What this task involves: Scanning the entries below, copy every line that contains the word "namespace".

[Dataset entries]
□ □ □

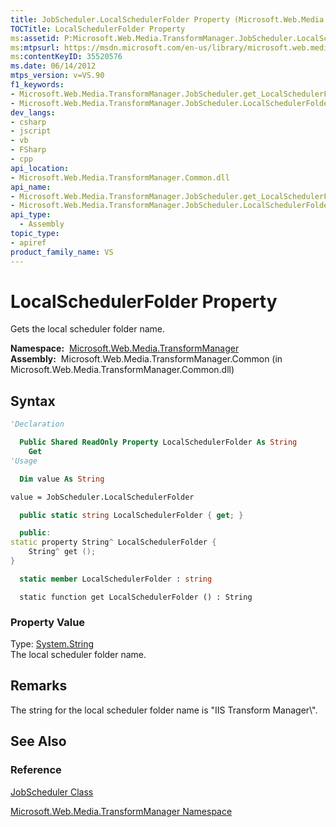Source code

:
```yaml
---
title: JobScheduler.LocalSchedulerFolder Property (Microsoft.Web.Media.TransformManager)
TOCTitle: LocalSchedulerFolder Property
ms:assetid: P:Microsoft.Web.Media.TransformManager.JobScheduler.LocalSchedulerFolder
ms:mtpsurl: https://msdn.microsoft.com/en-us/library/microsoft.web.media.transformmanager.jobscheduler.localschedulerfolder(v=VS.90)
ms:contentKeyID: 35520576
ms.date: 06/14/2012
mtps_version: v=VS.90
f1_keywords:
- Microsoft.Web.Media.TransformManager.JobScheduler.get_LocalSchedulerFolder
- Microsoft.Web.Media.TransformManager.JobScheduler.LocalSchedulerFolder
dev_langs:
- csharp
- jscript
- vb
- FSharp
- cpp
api_location:
- Microsoft.Web.Media.TransformManager.Common.dll
api_name:
- Microsoft.Web.Media.TransformManager.JobScheduler.get_LocalSchedulerFolder
- Microsoft.Web.Media.TransformManager.JobScheduler.LocalSchedulerFolder
api_type:
  - Assembly
topic_type:
- apiref
product_family_name: VS
---
```


# LocalSchedulerFolder Property

Gets the local scheduler folder name.

**Namespace:**  [Microsoft.Web.Media.TransformManager](microsoft-web-media-transformmanager-namespace.md)  
**Assembly:**  Microsoft.Web.Media.TransformManager.Common (in Microsoft.Web.Media.TransformManager.Common.dll)

## Syntax

```vb
'Declaration

  Public Shared ReadOnly Property LocalSchedulerFolder As String
    Get
'Usage

  Dim value As String

value = JobScheduler.LocalSchedulerFolder
```

```csharp
  public static string LocalSchedulerFolder { get; }
```

```cpp
  public:
static property String^ LocalSchedulerFolder {
    String^ get ();
}
```

``` fsharp
  static member LocalSchedulerFolder : string
```

```jscript
  static function get LocalSchedulerFolder () : String
```

### Property Value

Type: [System.String](https://msdn.microsoft.com/library/s1wwdcbf)  
The local scheduler folder name.  

## Remarks

The string for the local scheduler folder name is "IIS Transform Manager\\".

## See Also

### Reference

[JobScheduler Class](jobscheduler-class-microsoft-web-media-transformmanager.md)

[Microsoft.Web.Media.TransformManager Namespace](microsoft-web-media-transformmanager-namespace.md)

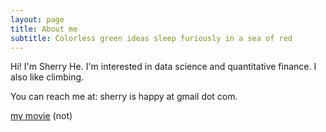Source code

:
 ```yaml
---
layout: page
title: About me
subtitle: Colorless green ideas sleep furiously in a sea of red
---
```


Hi! I'm Sherry He. I'm interested in data science and quantitative finance. I also like climbing. 

You can reach me at: sherry is happy at gmail dot com.

 [my movie](http://en.wikipedia.org/wiki/The_Princess_Bride_%28film%29) (not)
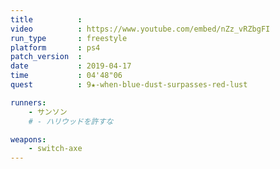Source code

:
 ```yaml
---
title          :
video          : https://www.youtube.com/embed/nZz_vRZbgFI
run_type       : freestyle
platform       : ps4
patch_version  :
date           : 2019-04-17
time           : 04'48"06
quest          : 9★-when-blue-dust-surpasses-red-lust

runners:
    - サンソン
    # - ハリウッドを許すな

weapons:
    - switch-axe
---
```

□ □ □

Output for this task:
**Namespace:**  [Microsoft.Web.Media.TransformManager](microsoft-web-media-transformmanager-namespace.md)  
[Microsoft.Web.Media.TransformManager Namespace](microsoft-web-media-transformmanager-namespace.md)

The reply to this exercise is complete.